Una imposible y otra alcanzadiza,
¿hacia cuál de las dos haré carrera?
Oh tú, perito en lunas, que yo sepa
qué luna es de mejor sabor y cepa”
(Perito en Lunas- Miguel Hernández)
El pasado 26 de Marzo se cumplía el centenario del nacimiento del poeta Miguel Hernández, uno de los mayores poetas de nuestra lengua, y hoy 28 de Marzo el aniversario de su muerte.
Esta noche, como hago siempre, observaba desde mi balcón una hermosa Luna llena y fantaseaba con la idea que de “ella” se hubiese vestido de gala para homenajear a su Perito oficial.
Recordé que hace tiempo leí en alguna parte que el poema Perito en lunas, de Miguel Hernández, viajaría a la luna en una cápsula espacial que será lanzada en 2011, tras la gestión que para ello emprendió la Fundación Cultural Miguel Hernández (que diría Miguel si levantara la cabeza).
La historia de Miguel Hernández me conmueve profundamente por ser el reflejo del mayor de los milagros del ser humano: el afán por superar las limitaciones de conocimiento.
Criado como cabrero, vivió como cabrero, pero tuvo la valentía de compaginar su batalla diaria para ganarse el pan, con otra lucha también sin cuartel: aprender, leer y estudiar hasta terminar estudios de derecho y literatura. Por ser como fue, por no huir como hicieron otros y por luchar como luchó, a Miguel Hernández se le conoció y conoce como “El poeta del pueblo”.
Condenado a muerte en 1940, pasó sus últimos años de vida en la cárcel donde compartió celda con Buero Vallejo, y donde escribió uno de los poemas mas emotivos que he leído nunca, Nana de las Cebollas (articulo) y que diera origen al viejo dicho “contigo pan y cebolla”.
Enfermo de bronquitis y luego de tifus, que se le complicó con tuberculosis, falleció en la enfermería de una prisión alicantina la mañana del 28 de marzo de 1942 con tan sólo 31 años de edad.
Se cuenta como algo significativo, que no pudieron cerrarle los ojos, hecho sobre el que su amigo Vicente Aleixandre compuso un poema. 

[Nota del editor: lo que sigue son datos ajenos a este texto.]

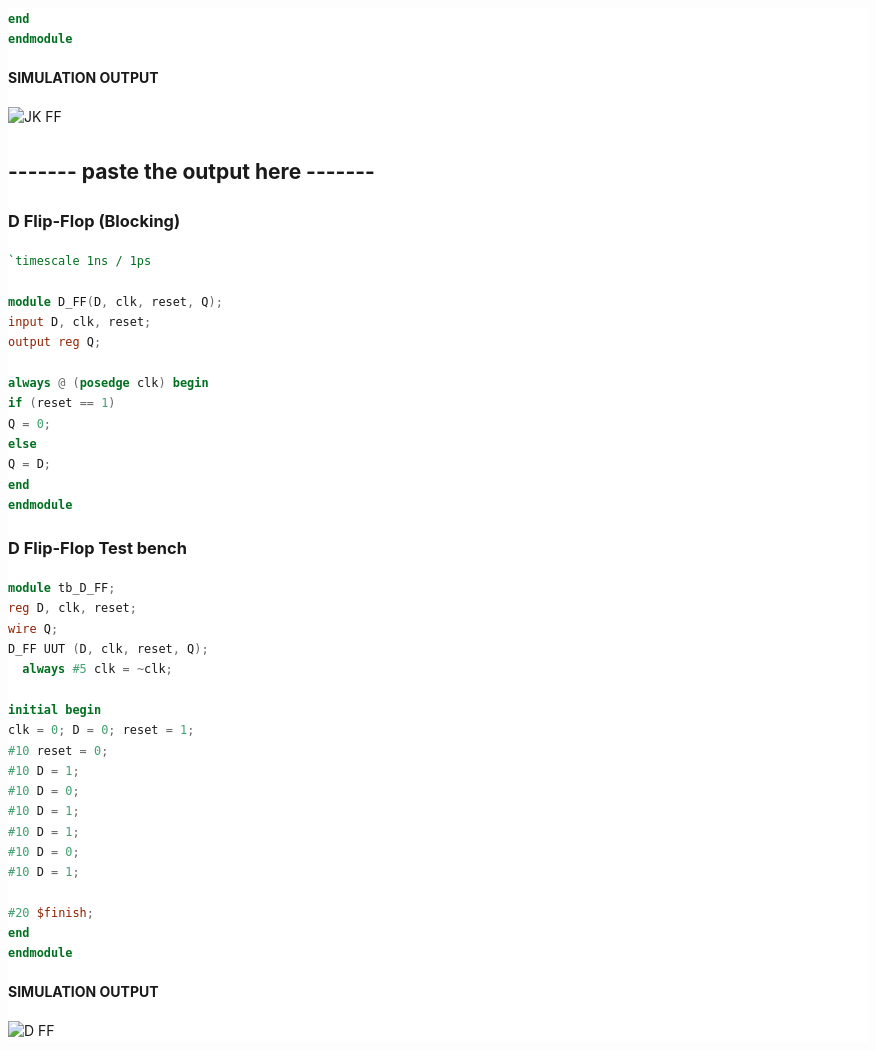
 ```verilog
end
endmodule
```
#### SIMULATION OUTPUT
![JK FF](https://github.com/user-attachments/assets/7305cf3d-b3cd-428c-a821-b24f09274e73)

------- paste the output here -------
---
### D Flip-Flop (Blocking)
```verilog
`timescale 1ns / 1ps

module D_FF(D, clk, reset, Q);
input D, clk, reset;
output reg Q;

always @ (posedge clk) begin
if (reset == 1)
Q = 0;        
else
Q = D;        
end
endmodule
```
### D Flip-Flop Test bench 
```verilog
module tb_D_FF;
reg D, clk, reset;
wire Q;
D_FF UUT (D, clk, reset, Q);
  always #5 clk = ~clk;

initial begin
clk = 0; D = 0; reset = 1;
#10 reset = 0;
#10 D = 1;   
#10 D = 0;   
#10 D = 1;   
#10 D = 1;   
#10 D = 0;   
#10 D = 1;   

#20 $finish;
end
endmodule
```

#### SIMULATION OUTPUT
![D FF](https://github.com/user-attachments/assets/3fcc32ac-8d16-4ba8-9556-be8ec56aa21f)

¡Qué sola se quedó la luna
sin su perito-arquitecto
agrimensor de higueras
cabrero de firmamentos!
“Recordar a Miguel Hernández que desapareció en la oscuridad y recordarlo a plena luz, es un deber de España, un deber de amor. Pocos poetas tan generosos y luminosos como el muchachón de Orihuela cuya estatua se levantará algún día entre los azahares de su dormida tierra. (…) ¡Y éste fue el hombre que aquel momento de España desterró a la sombra! ¡Nos toca ahora y siempre sacarlo de su cárcel mortal, iluminarlo con su valentía y su martirio, enseñarlo como ejemplo de corazón purísimo! ¡Darle la luz! ¡Dársela a golpes de recuerdo, a paletadas de claridad que lo revelen, arcángel de una gloria terrestre que cayó en la noche armado con la espada de la luz!”